Case ID: misc_193/html/0397-01.html
Source: Caselaw Access Project
Author: {"author": "Hill, J.", "license": "Public Domain", "url": "https://static.case.law/"}
Date Created: 2024-08-24T03:29:51.129683

David Wigod et al., Plaintiffs, v. Janina Realty Corporation, Defendant.
    Supreme Court, Special Term, Queens County,
    October 15, 1948.
    
      
      Alfred Wohl for defendant.
    
      Charles Glatzer and David Goldstein for plaintiffs.
   Hill, J.

Defendant moves for judgment on the pleadings and for summary judgment pursuant to rules 112 and 113 of the Rules of Civil Practice.

In their complaint, plaintiffs set forth two causes of action, both of which seek the recovery of damages. The first cause of action is brought pursuant to the provisions of paragraph (3) of subdivision (h) of section 8 of the Business Rent Law (L. 1945, ch. 314, as amd.), and the second is to recover damages for common-law fraud.
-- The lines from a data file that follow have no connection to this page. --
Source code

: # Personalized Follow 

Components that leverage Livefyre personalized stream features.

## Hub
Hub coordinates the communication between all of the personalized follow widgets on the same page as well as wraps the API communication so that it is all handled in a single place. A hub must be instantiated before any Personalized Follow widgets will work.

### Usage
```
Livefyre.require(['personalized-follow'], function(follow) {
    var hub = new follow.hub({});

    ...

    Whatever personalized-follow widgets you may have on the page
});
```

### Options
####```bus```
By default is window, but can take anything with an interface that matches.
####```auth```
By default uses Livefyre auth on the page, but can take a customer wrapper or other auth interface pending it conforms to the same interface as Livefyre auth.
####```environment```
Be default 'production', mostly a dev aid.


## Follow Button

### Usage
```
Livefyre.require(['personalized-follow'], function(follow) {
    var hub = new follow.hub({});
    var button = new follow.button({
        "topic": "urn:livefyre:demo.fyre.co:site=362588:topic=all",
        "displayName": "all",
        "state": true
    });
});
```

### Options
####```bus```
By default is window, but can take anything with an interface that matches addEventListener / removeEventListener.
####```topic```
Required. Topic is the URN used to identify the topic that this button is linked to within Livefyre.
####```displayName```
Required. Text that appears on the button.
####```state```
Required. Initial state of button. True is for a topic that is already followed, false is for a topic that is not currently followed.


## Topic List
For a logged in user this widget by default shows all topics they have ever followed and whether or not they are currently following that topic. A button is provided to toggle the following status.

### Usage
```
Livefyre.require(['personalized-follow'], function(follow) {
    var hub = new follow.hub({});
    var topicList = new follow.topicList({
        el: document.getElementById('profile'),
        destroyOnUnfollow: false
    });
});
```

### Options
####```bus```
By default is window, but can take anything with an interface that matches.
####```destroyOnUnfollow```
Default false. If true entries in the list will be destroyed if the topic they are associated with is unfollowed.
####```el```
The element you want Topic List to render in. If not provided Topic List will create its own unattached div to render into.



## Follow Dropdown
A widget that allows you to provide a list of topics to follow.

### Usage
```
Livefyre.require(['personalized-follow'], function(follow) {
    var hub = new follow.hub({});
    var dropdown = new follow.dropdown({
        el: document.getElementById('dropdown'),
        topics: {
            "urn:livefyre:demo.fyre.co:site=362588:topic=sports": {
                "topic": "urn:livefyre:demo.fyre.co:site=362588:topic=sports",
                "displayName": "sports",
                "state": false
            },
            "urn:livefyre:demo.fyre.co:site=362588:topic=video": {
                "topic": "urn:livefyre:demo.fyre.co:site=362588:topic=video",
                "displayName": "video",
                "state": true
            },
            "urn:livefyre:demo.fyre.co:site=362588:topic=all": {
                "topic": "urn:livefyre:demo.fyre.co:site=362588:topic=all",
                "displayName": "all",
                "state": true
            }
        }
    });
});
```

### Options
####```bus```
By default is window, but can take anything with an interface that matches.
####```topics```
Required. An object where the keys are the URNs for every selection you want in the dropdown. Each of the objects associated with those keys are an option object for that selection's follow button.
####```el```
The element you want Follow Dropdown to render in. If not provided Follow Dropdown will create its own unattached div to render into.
Under the first cause of action the plaintiffs allege that the landlord, by letter dated January 15, 1948, fraudulently induced them to vacate a store which they had occupied after the expiration of their lease, and failed to thereafter occupy the same for its own use. No proceedings of any kind, nature or description were instituted by the landlord to recover possession of the premises, it appearing that the tenants complied with the landlord’s request, as contained in the letter aforesaid.

The second cause of action is insufficient insofar as it seeks to recover damages for common-law fraud (Rosenbluth v. Sackadorf, 274 App. Div. 794 , revg. 190 Misc. 665).

The statute upon which the plaintiffs base their first cause of action is in derogation of common law, is penal in its nature, and must be strictly construed. The verbiage of the statute gives such cause of action in cases where the tenant has been “ dispossessed ”. The court is of the opinion that the mere sending of the letter does not constitute a dispossess within the meaning of the statute, albeit the court must assume, as a matter of pleading, that the tenant, in removing from the premises, relied upon the letter.

In law the term “ dispossess ” has a definite meaning, Le., it connotes a proceeding to dispossess (Mattoon v. Monroe, 21 Hun 74, 81). The mere institution of a proceeding to dispossess has been held sufficient upon which to predicate a cause of action for fraud for the reason that in instituting a proceeding a landlord uses the court and its process as a conduit for the perpetration of the fraud. Accordingly, the court holds that the letter of January 15, 1948, annexed to plaintiffs’ complaint, cannot be deemed a dispossess within the purview of the statute upon which the plaintiffs rely for their first cause of action.

Motion for judgment on the pleadings pursuant to rule 112 of the Rules of Civil Practice is granted and plaintiffs’ complaint is dismissed.

Submit order. 
      
      
         Since affd. without opinion 298 N. Y. 761.— [Rep.